Cromotor build - lurching motor

Joined
Jul 26, 2023
Messages
13
Location
UK
Hi everyone,
First post here but long time learner from the great knowledge available. I've searched other threads but can't find any symptons that match what is described below.

This build started about 6 years ago, with the following components:

Cromotor (I believe it's a v3)
Battery - Wallen power 72v 20AH, 60A continuous discharge current
Greyborg frame (concentric bottom bracket)
Twist throttle
Controller 01
(Currently on the bike. 18 Fet, I think it's an Infineon, see pic. below)
Controller 02 (I think it's a Lyen 18 Fet 4115, this has connectors for a cycle analyst and programming and 3 speed setting)

So the bike has been tested with both controllers, controller 01 gives plenty of torque, but hesitates slightly at low throttle(around a third)/RPM. Controller 02 spins the wheel very slowly but also pulses like controller 01. Controller 02 is programable but I'm not sure if the software and cable required for this are available anymore?

Strangely when the bike gets up to speed the pulsing seems to fade away, do you think this is because the controller needs programming to match the battery and motor?

I've checked the hall wires all read voltage of 0.4-4.9 when tested to ground when the wheel is spun backwards, so they seem good.

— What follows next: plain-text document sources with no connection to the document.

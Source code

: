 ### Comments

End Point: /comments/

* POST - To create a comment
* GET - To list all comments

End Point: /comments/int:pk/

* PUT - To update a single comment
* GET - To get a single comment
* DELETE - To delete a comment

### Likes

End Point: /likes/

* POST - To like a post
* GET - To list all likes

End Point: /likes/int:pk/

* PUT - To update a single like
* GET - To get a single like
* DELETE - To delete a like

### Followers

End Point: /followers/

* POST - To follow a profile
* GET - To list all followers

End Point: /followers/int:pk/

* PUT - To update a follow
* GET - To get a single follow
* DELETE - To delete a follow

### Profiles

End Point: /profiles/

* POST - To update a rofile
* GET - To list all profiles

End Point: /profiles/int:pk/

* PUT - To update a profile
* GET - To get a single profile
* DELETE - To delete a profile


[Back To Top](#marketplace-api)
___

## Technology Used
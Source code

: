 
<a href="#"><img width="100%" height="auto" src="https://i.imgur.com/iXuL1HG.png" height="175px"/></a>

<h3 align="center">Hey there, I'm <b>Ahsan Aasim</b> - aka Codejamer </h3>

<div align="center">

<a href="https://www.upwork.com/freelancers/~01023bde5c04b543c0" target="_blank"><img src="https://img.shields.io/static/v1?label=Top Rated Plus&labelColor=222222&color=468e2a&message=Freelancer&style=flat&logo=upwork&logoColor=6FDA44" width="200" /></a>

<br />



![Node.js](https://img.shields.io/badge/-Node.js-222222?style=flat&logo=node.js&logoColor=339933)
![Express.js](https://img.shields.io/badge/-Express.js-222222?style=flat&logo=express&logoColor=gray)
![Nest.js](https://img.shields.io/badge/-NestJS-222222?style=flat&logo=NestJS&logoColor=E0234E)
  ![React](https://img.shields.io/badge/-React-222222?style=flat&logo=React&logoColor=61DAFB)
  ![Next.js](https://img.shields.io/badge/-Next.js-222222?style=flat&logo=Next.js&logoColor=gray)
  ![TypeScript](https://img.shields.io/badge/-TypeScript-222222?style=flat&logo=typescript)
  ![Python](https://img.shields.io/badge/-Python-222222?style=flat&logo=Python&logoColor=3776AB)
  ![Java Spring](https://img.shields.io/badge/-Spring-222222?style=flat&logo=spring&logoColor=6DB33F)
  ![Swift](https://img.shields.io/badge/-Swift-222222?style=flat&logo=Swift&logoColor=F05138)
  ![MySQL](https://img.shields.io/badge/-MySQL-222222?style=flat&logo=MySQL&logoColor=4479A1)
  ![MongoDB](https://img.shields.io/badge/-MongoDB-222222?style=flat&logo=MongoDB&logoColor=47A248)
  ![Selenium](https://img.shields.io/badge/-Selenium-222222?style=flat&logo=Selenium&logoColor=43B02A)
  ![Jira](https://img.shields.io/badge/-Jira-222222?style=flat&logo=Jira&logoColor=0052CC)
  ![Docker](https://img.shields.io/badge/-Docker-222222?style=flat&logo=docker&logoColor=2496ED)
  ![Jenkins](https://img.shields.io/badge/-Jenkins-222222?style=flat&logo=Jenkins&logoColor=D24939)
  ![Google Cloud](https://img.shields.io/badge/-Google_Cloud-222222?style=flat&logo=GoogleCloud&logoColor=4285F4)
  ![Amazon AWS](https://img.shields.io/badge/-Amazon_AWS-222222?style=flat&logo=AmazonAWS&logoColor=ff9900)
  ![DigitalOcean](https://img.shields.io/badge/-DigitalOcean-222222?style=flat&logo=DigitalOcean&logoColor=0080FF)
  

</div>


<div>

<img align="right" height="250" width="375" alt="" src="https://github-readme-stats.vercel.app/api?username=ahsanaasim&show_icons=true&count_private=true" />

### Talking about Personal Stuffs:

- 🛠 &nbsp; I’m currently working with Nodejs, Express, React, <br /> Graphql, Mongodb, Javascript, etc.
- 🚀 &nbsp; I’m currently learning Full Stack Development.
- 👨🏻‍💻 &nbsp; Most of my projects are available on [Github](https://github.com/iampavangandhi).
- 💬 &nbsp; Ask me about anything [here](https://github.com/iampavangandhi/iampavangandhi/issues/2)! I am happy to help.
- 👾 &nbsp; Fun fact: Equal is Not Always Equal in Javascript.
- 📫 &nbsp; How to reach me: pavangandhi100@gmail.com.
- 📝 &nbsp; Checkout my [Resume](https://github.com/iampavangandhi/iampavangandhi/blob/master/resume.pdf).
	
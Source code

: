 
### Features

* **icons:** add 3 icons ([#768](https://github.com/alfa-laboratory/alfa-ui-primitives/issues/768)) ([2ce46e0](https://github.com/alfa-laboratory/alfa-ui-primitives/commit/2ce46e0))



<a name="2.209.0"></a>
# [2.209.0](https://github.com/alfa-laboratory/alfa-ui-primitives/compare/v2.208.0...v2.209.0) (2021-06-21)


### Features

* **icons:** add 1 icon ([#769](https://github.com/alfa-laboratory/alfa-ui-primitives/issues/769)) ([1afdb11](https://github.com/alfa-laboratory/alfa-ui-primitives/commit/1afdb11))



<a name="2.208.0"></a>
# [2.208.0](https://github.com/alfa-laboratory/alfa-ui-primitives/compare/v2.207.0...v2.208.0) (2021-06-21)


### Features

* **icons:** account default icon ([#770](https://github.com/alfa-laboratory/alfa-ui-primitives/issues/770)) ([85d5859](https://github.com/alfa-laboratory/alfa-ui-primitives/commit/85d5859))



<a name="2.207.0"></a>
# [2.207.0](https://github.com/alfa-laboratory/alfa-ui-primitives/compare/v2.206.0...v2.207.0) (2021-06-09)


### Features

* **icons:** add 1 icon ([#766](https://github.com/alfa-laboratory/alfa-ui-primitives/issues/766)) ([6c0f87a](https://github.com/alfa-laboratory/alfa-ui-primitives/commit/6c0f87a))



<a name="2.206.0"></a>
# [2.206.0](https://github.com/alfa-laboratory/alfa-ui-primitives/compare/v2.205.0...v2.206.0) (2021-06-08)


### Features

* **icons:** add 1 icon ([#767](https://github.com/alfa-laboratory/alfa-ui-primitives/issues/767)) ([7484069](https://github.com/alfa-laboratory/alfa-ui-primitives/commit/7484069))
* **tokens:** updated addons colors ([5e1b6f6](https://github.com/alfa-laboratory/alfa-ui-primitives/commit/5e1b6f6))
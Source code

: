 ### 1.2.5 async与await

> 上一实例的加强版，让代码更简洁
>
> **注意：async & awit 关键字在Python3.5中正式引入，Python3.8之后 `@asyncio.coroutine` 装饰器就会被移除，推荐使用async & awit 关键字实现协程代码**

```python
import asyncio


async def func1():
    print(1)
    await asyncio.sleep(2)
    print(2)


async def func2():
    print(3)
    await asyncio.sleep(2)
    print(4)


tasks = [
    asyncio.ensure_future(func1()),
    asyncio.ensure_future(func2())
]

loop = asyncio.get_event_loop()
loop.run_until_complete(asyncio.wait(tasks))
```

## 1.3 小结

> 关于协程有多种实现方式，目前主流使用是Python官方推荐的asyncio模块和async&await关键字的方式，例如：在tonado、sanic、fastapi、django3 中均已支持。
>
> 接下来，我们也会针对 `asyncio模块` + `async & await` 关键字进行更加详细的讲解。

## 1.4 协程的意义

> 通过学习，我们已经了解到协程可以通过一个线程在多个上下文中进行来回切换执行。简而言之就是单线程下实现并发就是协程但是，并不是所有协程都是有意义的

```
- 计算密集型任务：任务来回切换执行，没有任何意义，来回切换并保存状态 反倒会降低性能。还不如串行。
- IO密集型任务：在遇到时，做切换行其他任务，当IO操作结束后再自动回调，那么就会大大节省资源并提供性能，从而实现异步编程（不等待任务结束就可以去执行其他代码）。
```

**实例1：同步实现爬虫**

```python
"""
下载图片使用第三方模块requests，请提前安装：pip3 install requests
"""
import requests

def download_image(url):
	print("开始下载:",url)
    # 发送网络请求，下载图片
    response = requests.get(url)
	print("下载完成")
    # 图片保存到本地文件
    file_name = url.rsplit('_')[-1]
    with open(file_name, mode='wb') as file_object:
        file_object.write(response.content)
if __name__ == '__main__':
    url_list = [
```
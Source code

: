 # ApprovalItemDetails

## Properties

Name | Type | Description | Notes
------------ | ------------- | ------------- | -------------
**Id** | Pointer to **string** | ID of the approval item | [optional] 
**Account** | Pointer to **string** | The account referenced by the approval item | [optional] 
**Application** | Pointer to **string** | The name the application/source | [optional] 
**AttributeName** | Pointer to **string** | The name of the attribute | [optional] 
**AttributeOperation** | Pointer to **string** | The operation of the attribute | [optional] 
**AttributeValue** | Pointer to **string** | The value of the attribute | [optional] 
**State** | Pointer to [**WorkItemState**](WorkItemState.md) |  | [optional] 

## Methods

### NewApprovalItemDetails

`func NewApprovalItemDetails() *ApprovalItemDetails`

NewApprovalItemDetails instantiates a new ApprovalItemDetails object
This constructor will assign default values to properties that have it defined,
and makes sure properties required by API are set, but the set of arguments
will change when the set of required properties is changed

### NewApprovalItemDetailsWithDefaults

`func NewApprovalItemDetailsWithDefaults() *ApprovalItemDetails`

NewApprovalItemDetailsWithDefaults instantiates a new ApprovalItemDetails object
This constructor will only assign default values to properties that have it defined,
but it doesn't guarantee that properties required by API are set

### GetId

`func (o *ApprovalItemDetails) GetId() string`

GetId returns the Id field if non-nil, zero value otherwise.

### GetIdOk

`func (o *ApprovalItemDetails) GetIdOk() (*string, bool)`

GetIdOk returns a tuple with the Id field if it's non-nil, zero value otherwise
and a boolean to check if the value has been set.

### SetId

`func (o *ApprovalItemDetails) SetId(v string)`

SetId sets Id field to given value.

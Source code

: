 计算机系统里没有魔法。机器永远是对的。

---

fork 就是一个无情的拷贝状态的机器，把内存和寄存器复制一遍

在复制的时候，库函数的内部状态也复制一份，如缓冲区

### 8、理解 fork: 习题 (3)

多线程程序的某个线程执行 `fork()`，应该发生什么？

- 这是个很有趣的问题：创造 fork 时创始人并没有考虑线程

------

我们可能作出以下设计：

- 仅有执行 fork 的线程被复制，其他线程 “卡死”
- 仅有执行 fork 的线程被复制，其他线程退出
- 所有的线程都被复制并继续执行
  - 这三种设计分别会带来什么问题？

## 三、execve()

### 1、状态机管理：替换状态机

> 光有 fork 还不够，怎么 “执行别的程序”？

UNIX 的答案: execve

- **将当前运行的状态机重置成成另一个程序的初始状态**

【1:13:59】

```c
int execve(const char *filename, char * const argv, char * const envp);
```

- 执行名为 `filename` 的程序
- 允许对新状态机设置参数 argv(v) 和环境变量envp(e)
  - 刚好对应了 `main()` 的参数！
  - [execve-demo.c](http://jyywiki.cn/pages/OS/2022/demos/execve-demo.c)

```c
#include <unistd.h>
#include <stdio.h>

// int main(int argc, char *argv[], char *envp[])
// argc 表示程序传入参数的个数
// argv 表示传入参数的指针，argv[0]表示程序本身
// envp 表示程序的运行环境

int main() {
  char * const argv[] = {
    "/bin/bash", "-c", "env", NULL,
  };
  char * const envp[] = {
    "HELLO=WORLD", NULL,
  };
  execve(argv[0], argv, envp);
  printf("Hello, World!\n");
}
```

Any advice on what these controller are would be greatly appreciated, and if it's possible to program controller 02? Perhaps I'd be better off buying a more update controller to math the system?

Thanks in advance!

Controller 01

20230803_081755.jpg

20230803_081824.jpg

Controller 02
20230725_071257.jpg
 
Here's the lyen/em3ev/infineon clone control software.
It requires a USB programming cable ( driver for this included ), if you have one.

I looked up your battery and would guess it is inadequately rated for a motor this size like many cheap batteries.
The cell spec is not mentioned in any of the ads so we should assume the usual extreme over-rating of the battery.
This in itself could be the reason for the pulsing etc.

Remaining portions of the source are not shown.